Give back exactly the lines of the data below, starting with the line that has "public blob scanner.</a></p>" and going on through the line that has "with network protocols.</a></p>".

- Entries provided -
====

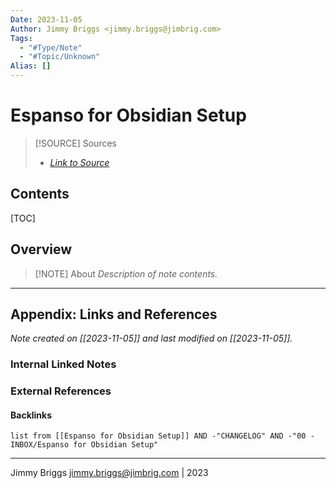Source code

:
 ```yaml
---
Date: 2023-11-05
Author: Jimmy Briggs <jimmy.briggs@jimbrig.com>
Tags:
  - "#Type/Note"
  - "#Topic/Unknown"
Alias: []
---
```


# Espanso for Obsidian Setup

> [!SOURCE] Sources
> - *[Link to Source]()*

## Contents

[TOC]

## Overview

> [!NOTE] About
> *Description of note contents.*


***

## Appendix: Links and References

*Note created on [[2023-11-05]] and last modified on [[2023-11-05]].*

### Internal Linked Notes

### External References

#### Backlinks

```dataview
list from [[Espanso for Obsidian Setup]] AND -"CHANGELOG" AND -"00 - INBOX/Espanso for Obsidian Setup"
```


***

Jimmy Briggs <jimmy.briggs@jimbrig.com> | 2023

====

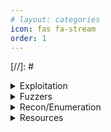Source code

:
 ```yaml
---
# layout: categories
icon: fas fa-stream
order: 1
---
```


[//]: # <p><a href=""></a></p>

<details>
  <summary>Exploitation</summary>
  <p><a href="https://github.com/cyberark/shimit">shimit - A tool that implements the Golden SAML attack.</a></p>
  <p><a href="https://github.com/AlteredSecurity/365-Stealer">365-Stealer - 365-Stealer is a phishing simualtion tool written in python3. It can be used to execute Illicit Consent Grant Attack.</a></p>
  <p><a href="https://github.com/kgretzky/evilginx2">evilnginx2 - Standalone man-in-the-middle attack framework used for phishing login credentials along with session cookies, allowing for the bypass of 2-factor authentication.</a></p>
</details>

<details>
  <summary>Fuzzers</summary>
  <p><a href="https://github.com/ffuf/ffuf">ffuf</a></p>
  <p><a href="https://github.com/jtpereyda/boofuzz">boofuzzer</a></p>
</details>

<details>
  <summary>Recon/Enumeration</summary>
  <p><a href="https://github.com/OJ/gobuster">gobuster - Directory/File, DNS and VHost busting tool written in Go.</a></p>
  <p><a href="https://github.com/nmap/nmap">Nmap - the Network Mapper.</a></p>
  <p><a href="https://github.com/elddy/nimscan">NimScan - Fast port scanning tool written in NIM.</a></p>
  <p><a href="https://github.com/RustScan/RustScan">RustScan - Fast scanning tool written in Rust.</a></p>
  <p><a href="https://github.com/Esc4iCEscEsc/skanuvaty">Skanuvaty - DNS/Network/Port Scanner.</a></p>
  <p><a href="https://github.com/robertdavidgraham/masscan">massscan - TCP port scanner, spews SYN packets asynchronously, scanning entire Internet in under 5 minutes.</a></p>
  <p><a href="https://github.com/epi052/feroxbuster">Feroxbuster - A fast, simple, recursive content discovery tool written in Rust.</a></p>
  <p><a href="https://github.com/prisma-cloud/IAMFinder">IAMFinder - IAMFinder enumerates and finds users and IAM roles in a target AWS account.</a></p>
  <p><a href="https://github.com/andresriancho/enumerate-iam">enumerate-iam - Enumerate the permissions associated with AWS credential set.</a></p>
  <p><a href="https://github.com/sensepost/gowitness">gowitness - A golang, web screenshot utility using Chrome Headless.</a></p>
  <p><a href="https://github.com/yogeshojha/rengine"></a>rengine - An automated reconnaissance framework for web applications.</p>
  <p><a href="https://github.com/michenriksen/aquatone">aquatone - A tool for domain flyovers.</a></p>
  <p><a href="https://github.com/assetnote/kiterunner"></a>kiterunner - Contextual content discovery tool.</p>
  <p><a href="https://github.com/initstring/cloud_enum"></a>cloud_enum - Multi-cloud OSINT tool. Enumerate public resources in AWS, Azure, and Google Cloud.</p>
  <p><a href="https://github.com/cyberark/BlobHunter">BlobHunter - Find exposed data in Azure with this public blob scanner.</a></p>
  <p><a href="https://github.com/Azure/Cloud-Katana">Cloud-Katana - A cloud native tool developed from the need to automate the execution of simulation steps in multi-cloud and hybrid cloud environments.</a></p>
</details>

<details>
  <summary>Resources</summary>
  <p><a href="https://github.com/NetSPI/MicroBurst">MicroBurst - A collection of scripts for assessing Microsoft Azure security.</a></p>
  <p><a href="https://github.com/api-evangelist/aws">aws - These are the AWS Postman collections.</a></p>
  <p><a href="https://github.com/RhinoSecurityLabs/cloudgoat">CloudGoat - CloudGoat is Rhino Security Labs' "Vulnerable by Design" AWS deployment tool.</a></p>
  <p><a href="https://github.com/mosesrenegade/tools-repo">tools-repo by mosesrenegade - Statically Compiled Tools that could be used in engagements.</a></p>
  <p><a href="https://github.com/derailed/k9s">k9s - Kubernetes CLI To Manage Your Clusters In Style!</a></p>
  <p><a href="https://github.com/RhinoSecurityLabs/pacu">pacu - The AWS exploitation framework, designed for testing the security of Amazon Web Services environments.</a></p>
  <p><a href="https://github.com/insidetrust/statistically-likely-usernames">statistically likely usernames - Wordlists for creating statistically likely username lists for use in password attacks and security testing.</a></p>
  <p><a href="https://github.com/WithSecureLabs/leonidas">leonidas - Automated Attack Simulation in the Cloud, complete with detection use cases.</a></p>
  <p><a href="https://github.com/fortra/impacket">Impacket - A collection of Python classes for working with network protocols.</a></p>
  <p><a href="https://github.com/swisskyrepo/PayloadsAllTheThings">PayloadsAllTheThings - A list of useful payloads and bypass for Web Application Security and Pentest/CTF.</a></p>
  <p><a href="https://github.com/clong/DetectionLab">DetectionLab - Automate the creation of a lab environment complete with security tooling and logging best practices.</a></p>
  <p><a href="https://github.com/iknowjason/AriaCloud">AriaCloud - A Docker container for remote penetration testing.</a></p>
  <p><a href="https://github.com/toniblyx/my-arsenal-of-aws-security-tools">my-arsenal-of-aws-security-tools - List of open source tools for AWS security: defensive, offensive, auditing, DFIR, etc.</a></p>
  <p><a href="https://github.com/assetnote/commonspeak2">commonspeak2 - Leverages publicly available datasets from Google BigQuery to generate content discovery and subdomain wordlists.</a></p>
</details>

====

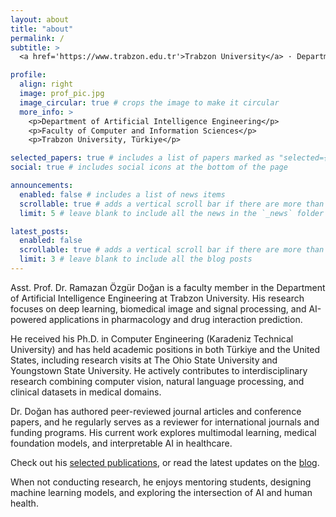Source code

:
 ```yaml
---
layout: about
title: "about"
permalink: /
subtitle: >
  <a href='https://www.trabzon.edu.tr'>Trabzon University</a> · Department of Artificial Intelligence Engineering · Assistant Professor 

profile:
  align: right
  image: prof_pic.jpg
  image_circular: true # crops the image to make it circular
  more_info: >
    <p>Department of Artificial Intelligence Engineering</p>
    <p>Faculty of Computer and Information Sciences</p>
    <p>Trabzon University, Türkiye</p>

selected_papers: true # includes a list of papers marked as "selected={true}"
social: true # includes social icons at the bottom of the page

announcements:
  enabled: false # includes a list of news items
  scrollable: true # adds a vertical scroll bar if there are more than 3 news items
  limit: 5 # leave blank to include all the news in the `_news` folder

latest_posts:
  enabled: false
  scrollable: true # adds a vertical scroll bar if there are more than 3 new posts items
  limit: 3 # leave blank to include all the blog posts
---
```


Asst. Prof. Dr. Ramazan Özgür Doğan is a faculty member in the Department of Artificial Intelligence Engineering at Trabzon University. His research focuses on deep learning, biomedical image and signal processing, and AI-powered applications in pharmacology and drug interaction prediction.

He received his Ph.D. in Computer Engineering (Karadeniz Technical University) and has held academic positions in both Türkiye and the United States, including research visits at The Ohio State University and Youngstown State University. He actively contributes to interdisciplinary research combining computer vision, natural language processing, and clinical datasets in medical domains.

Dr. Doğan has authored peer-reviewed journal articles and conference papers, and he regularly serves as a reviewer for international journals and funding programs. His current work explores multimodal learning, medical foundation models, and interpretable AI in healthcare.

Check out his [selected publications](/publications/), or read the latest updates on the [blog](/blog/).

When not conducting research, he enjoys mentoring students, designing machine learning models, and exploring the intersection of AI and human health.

====

- Written answer -
  <p><a href="https://github.com/cyberark/BlobHunter">BlobHunter - Find exposed data in Azure with this public blob scanner.</a></p>
  <p><a href="https://github.com/Azure/Cloud-Katana">Cloud-Katana - A cloud native tool developed from the need to automate the execution of simulation steps in multi-cloud and hybrid cloud environments.</a></p>
</details>

<details>
  <summary>Resources</summary>
  <p><a href="https://github.com/NetSPI/MicroBurst">MicroBurst - A collection of scripts for assessing Microsoft Azure security.</a></p>
  <p><a href="https://github.com/api-evangelist/aws">aws - These are the AWS Postman collections.</a></p>
  <p><a href="https://github.com/RhinoSecurityLabs/cloudgoat">CloudGoat - CloudGoat is Rhino Security Labs' "Vulnerable by Design" AWS deployment tool.</a></p>
  <p><a href="https://github.com/mosesrenegade/tools-repo">tools-repo by mosesrenegade - Statically Compiled Tools that could be used in engagements.</a></p>
  <p><a href="https://github.com/derailed/k9s">k9s - Kubernetes CLI To Manage Your Clusters In Style!</a></p>
  <p><a href="https://github.com/RhinoSecurityLabs/pacu">pacu - The AWS exploitation framework, designed for testing the security of Amazon Web Services environments.</a></p>
  <p><a href="https://github.com/insidetrust/statistically-likely-usernames">statistically likely usernames - Wordlists for creating statistically likely username lists for use in password attacks and security testing.</a></p>
  <p><a href="https://github.com/WithSecureLabs/leonidas">leonidas - Automated Attack Simulation in the Cloud, complete with detection use cases.</a></p>
  <p><a href="https://github.com/fortra/impacket">Impacket - A collection of Python classes for working with network protocols.</a></p>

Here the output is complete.